**AIM OF THE TASK**
The records appear below. Copy each one exactly.

**DATASET CONTENT**
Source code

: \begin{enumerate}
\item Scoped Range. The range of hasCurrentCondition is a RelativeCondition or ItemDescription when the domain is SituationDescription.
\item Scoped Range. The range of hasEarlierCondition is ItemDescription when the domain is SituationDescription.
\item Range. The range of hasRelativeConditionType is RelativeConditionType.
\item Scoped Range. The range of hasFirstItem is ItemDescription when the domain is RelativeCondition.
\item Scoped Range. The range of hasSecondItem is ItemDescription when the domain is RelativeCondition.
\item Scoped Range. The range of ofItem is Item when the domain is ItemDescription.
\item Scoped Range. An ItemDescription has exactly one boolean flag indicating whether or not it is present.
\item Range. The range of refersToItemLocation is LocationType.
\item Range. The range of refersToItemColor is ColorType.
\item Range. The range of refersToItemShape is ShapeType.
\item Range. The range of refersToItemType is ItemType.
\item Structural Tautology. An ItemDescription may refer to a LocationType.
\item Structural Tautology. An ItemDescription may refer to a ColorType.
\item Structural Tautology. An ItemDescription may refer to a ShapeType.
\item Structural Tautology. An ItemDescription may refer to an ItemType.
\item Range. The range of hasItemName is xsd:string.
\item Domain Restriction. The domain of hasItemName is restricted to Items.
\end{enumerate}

**ANSWER SECTION**
Source code

: \begin{enumerate}
\item Scoped Range. The range of hasCurrentCondition is a RelativeCondition or ItemDescription when the domain is SituationDescription.
\item Scoped Range. The range of hasEarlierCondition is ItemDescription when the domain is SituationDescription.
\item Range. The range of hasRelativeConditionType is RelativeConditionType.
\item Scoped Range. The range of hasFirstItem is ItemDescription when the domain is RelativeCondition.
\item Scoped Range. The range of hasSecondItem is ItemDescription when the domain is RelativeCondition.
\item Scoped Range. The range of ofItem is Item when the domain is ItemDescription.
\item Scoped Range. An ItemDescription has exactly one boolean flag indicating whether or not it is present.
\item Range. The range of refersToItemLocation is LocationType.
\item Range. The range of refersToItemColor is ColorType.
\item Range. The range of refersToItemShape is ShapeType.
\item Range. The range of refersToItemType is ItemType.
\item Structural Tautology. An ItemDescription may refer to a LocationType.
\item Structural Tautology. An ItemDescription may refer to a ColorType.
\item Structural Tautology. An ItemDescription may refer to a ShapeType.
\item Structural Tautology. An ItemDescription may refer to an ItemType.
\item Range. The range of hasItemName is xsd:string.
\item Domain Restriction. The domain of hasItemName is restricted to Items.
\end{enumerate}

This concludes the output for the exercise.